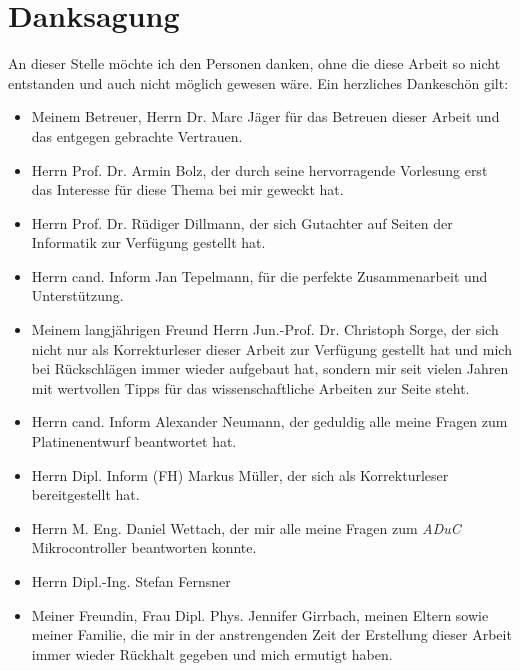 \chapter*{Danksagung}
An dieser Stelle möchte ich den Personen danken, ohne die diese Arbeit so nicht entstanden und auch 
nicht möglich gewesen wäre. Ein herzliches Dankeschön gilt:
\begin{itemize}
\item Meinem Betreuer, Herrn Dr. Marc Jäger für das Betreuen dieser Arbeit und das entgegen
      gebrachte Vertrauen.
\item Herrn Prof. Dr. Armin Bolz, der durch seine hervorragende Vorlesung erst das Interesse für diese
      Thema bei mir geweckt hat.
\item Herrn Prof. Dr. Rüdiger Dillmann, der sich Gutachter auf Seiten der Informatik zur Verfügung gestellt hat.
\item Herrn cand. Inform Jan Tepelmann, für die perfekte Zusammenarbeit und Unterstützung.
\item Meinem langjährigen Freund Herrn Jun.-Prof. Dr. Christoph Sorge, der sich nicht nur als Korrekturleser
      dieser Arbeit zur Verfügung gestellt hat und mich bei Rückschlägen immer wieder aufgebaut hat, 
      sondern mir seit vielen Jahren mit wertvollen Tipps für das wissenschaftliche Arbeiten zur Seite steht. 
\item Herrn cand. Inform Alexander Neumann, der geduldig alle meine Fragen zum Platinenentwurf beantwortet hat.
\item Herrn Dipl. Inform (FH) Markus Müller, der sich als Korrekturleser bereitgestellt hat.
\item Herrn M. Eng. Daniel Wettach, der mir alle meine Fragen zum \emph{ADuC} Mikrocontroller beantworten konnte.
\item Herrn Dipl.-Ing. Stefan Fernsner
\item Meiner Freundin, Frau Dipl. Phys. Jennifer Girrbach, meinen Eltern sowie meiner Familie, die mir in der anstrengenden
      Zeit der Erstellung dieser Arbeit immer wieder Rückhalt gegeben und mich ermutigt haben.
      
\end{itemize}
-.-.-
# What this task involves:
Hand back all the entries exactly, leaving out the pictures.

# Answer to this exercise:
 \chapter*{Danksagung}
An dieser Stelle möchte ich den Personen danken, ohne die diese Arbeit so nicht entstanden und auch 
nicht möglich gewesen wäre. Ein herzliches Dankeschön gilt:
\begin{itemize}
\item Meinem Betreuer, Herrn Dr. Marc Jäger für das Betreuen dieser Arbeit und das entgegen
      gebrachte Vertrauen.
\item Herrn Prof. Dr. Armin Bolz, der durch seine hervorragende Vorlesung erst das Interesse für diese
      Thema bei mir geweckt hat.
\item Herrn Prof. Dr. Rüdiger Dillmann, der sich Gutachter auf Seiten der Informatik zur Verfügung gestellt hat.
\item Herrn cand. Inform Jan Tepelmann, für die perfekte Zusammenarbeit und Unterstützung.
\item Meinem langjährigen Freund Herrn Jun.-Prof. Dr. Christoph Sorge, der sich nicht nur als Korrekturleser
      dieser Arbeit zur Verfügung gestellt hat und mich bei Rückschlägen immer wieder aufgebaut hat, 
      sondern mir seit vielen Jahren mit wertvollen Tipps für das wissenschaftliche Arbeiten zur Seite steht. 
\item Herrn cand. Inform Alexander Neumann, der geduldig alle meine Fragen zum Platinenentwurf beantwortet hat.
\item Herrn Dipl. Inform (FH) Markus Müller, der sich als Korrekturleser bereitgestellt hat.
\item Herrn M. Eng. Daniel Wettach, der mir alle meine Fragen zum \emph{ADuC} Mikrocontroller beantworten konnte.
\item Herrn Dipl.-Ing. Stefan Fernsner
\item Meiner Freundin, Frau Dipl. Phys. Jennifer Girrbach, meinen Eltern sowie meiner Familie, die mir in der anstrengenden
      Zeit der Erstellung dieser Arbeit immer wieder Rückhalt gegeben und mich ermutigt haben.
      
\end{itemize}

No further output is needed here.